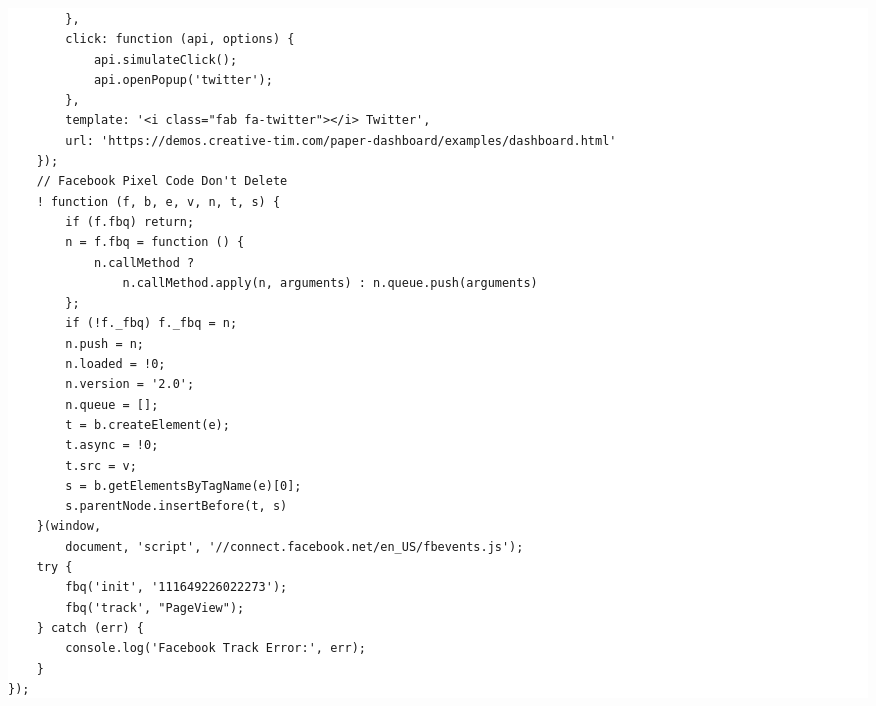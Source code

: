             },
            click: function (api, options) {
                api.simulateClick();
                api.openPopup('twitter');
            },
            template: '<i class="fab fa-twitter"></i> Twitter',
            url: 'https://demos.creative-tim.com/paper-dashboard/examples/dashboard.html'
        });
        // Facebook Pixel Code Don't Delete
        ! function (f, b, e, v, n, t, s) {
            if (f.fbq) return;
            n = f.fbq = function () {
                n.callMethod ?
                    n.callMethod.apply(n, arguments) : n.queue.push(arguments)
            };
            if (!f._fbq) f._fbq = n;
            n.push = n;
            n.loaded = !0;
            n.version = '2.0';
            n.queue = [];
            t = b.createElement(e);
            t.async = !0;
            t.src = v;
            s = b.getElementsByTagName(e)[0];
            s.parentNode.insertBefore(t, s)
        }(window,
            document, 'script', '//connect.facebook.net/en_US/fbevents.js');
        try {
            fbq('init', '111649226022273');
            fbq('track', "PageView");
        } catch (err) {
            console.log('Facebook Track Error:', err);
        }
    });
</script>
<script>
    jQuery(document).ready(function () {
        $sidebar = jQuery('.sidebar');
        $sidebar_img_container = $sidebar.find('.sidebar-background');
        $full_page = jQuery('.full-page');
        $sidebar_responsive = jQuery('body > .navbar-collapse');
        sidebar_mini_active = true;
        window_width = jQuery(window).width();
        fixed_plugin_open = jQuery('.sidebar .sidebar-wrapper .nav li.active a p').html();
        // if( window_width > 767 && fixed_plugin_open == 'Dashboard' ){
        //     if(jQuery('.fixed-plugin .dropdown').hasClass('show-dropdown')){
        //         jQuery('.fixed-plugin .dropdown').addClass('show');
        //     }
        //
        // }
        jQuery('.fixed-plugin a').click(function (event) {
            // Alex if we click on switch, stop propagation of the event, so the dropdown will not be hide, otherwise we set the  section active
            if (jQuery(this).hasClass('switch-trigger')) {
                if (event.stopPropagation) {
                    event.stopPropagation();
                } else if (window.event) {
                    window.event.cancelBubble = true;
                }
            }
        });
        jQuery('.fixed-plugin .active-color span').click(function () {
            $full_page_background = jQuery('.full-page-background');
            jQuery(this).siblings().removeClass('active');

•••

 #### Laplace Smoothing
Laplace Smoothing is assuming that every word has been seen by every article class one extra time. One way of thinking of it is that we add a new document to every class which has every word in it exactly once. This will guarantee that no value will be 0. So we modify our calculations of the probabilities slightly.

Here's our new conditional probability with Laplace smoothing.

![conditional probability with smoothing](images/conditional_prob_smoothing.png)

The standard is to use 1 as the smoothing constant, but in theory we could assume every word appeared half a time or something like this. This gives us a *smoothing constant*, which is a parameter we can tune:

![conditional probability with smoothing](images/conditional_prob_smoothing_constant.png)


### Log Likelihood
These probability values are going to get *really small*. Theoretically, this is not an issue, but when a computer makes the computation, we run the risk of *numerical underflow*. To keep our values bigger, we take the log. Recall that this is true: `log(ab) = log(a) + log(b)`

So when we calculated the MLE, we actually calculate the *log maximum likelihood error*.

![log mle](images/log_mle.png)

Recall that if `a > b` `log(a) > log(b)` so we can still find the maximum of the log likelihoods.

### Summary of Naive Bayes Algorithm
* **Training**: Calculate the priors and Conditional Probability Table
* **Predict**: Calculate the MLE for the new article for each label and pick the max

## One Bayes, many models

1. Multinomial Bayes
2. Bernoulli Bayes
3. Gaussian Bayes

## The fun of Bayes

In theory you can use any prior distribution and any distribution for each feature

•••

Transcribe each line of the data above, unaltered, from the one where "n = f.fbq = function" appears to the one where "fixed_plugin_open = jQuery('.sidebar" appears, inclusive of both.

Answer to this problem:
            n = f.fbq = function () {
                n.callMethod ?
                    n.callMethod.apply(n, arguments) : n.queue.push(arguments)
            };
            if (!f._fbq) f._fbq = n;
            n.push = n;
            n.loaded = !0;
            n.version = '2.0';
            n.queue = [];
            t = b.createElement(e);
            t.async = !0;
            t.src = v;
            s = b.getElementsByTagName(e)[0];
            s.parentNode.insertBefore(t, s)
        }(window,
            document, 'script', '//connect.facebook.net/en_US/fbevents.js');
        try {
            fbq('init', '111649226022273');
            fbq('track', "PageView");
        } catch (err) {
            console.log('Facebook Track Error:', err);
        }
    });
</script>
<script>
    jQuery(document).ready(function () {
        $sidebar = jQuery('.sidebar');
        $sidebar_img_container = $sidebar.find('.sidebar-background');
        $full_page = jQuery('.full-page');
        $sidebar_responsive = jQuery('body > .navbar-collapse');
        sidebar_mini_active = true;
        window_width = jQuery(window).width();
        fixed_plugin_open = jQuery('.sidebar .sidebar-wrapper .nav li.active a p').html();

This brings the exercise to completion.